Hambali menambahkan penambahan pendapatan daerah tersebut tentunya secara langsung menambah terhadap target dan indikator program dan kegiatan, untuk itu penambahan belanja diarahkan kepada penambahan pendapatan diarahkan kepada kegiatan prioritas diantaranya pemenuhan mandatory spending terutama pendidikan, kesehatan dan infrastruktur daerah, penanggulan kemiskinan ekstrim, dan penanganan inflasi serta kebijakan strategis lainnya. belanja lainnya tahun 2025 pada kesepakatan KUA DAN PPAS menjadi Rp.3.145.234.142.913.
Hambali dalam pidatonya menekankan penganggaran program dan kegiatan pada OPD harus disusun dengan mengutamakan azas penganggaran yang efektif, efisien, akuntabel dan berkelanjutan. Anggaran yang disusun harus menjawab terhadap kebutuhan daerah terutama untuk pemenuhan standar pelayanan minimum (spm), pemenuhan infrastruktur, peningkatan ekonomi daerah, memberikan dukungan terhadap percepatan penghapusan kemiskinan ekstrim, dukungan terhadap pemulihan ekonomi nasional, dan penanganan inflasi.
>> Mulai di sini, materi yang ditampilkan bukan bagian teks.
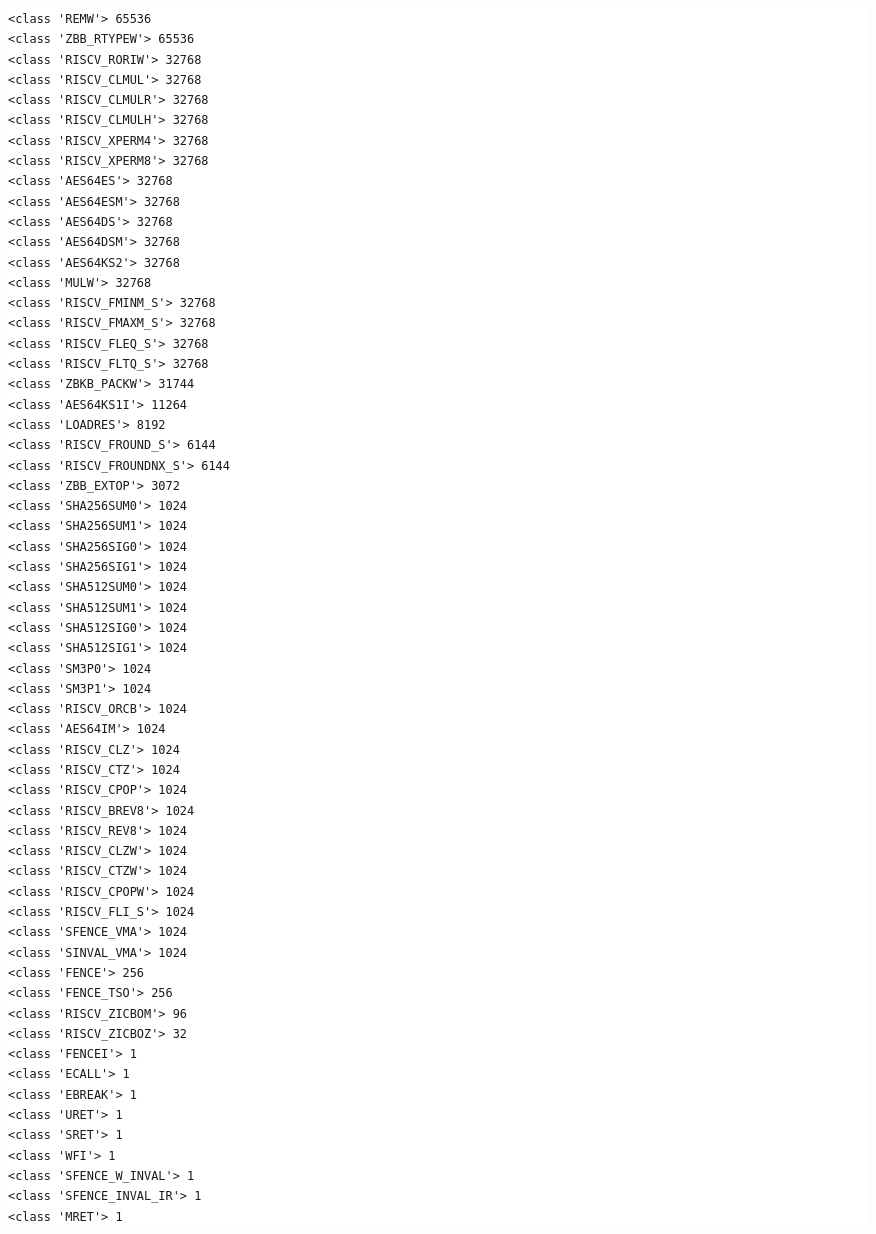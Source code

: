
 ```
<class 'REMW'> 65536
<class 'ZBB_RTYPEW'> 65536
<class 'RISCV_RORIW'> 32768
<class 'RISCV_CLMUL'> 32768
<class 'RISCV_CLMULR'> 32768
<class 'RISCV_CLMULH'> 32768
<class 'RISCV_XPERM4'> 32768
<class 'RISCV_XPERM8'> 32768
<class 'AES64ES'> 32768
<class 'AES64ESM'> 32768
<class 'AES64DS'> 32768
<class 'AES64DSM'> 32768
<class 'AES64KS2'> 32768
<class 'MULW'> 32768
<class 'RISCV_FMINM_S'> 32768
<class 'RISCV_FMAXM_S'> 32768
<class 'RISCV_FLEQ_S'> 32768
<class 'RISCV_FLTQ_S'> 32768
<class 'ZBKB_PACKW'> 31744
<class 'AES64KS1I'> 11264
<class 'LOADRES'> 8192
<class 'RISCV_FROUND_S'> 6144
<class 'RISCV_FROUNDNX_S'> 6144
<class 'ZBB_EXTOP'> 3072
<class 'SHA256SUM0'> 1024
<class 'SHA256SUM1'> 1024
<class 'SHA256SIG0'> 1024
<class 'SHA256SIG1'> 1024
<class 'SHA512SUM0'> 1024
<class 'SHA512SUM1'> 1024
<class 'SHA512SIG0'> 1024
<class 'SHA512SIG1'> 1024
<class 'SM3P0'> 1024
<class 'SM3P1'> 1024
<class 'RISCV_ORCB'> 1024
<class 'AES64IM'> 1024
<class 'RISCV_CLZ'> 1024
<class 'RISCV_CTZ'> 1024
<class 'RISCV_CPOP'> 1024
<class 'RISCV_BREV8'> 1024
<class 'RISCV_REV8'> 1024
<class 'RISCV_CLZW'> 1024
<class 'RISCV_CTZW'> 1024
<class 'RISCV_CPOPW'> 1024
<class 'RISCV_FLI_S'> 1024
<class 'SFENCE_VMA'> 1024
<class 'SINVAL_VMA'> 1024
<class 'FENCE'> 256
<class 'FENCE_TSO'> 256
<class 'RISCV_ZICBOM'> 96
<class 'RISCV_ZICBOZ'> 32
<class 'FENCEI'> 1
<class 'ECALL'> 1
<class 'EBREAK'> 1
<class 'URET'> 1
<class 'SRET'> 1
<class 'WFI'> 1
<class 'SFENCE_W_INVAL'> 1
<class 'SFENCE_INVAL_IR'> 1
<class 'MRET'> 1
```
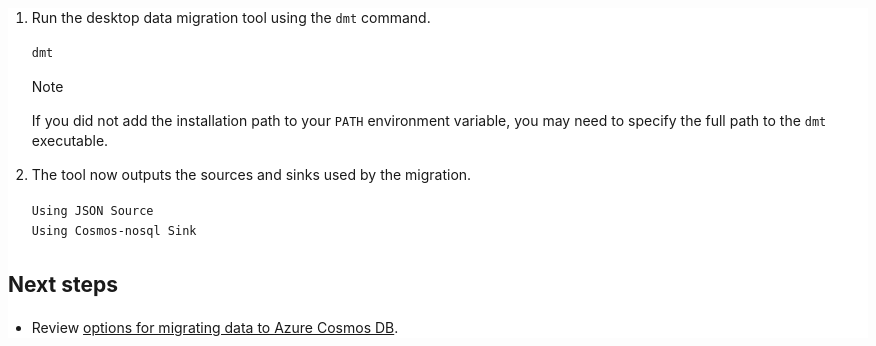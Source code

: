 1. Run the desktop data migration tool using the `dmt` command.

    ```terminal
    dmt
    ```

    > [!NOTE]
    > If you did not add the installation path to your `PATH` environment variable, you may need to specify the full path to the `dmt` executable.

1. The tool now outputs the sources and sinks used by the migration.

    ```output
    Using JSON Source
    Using Cosmos-nosql Sink
    ```

## Next steps

- Review [options for migrating data to Azure Cosmos DB](migration-choices.md).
Diakhir pidatonya Hambali mengatakan begitu banyaknya prioritas pembagunan daerah yang perlu di danai, namun kemampuan keuangan daerah tidak dapat memenuhi seluruh kebutuhan pembangunan tersebut. saya meyakini bahwa dalam pembahasan rancangan kua dan ppas yang telah dilakukan antara badan anggaran dan tapd terjadi perubahan dan pergeseran prioritas. oleh karena itu dalam penyusunan rka nantinya diminta kepada kepala OPD melakukan penyesuaian dimaksud.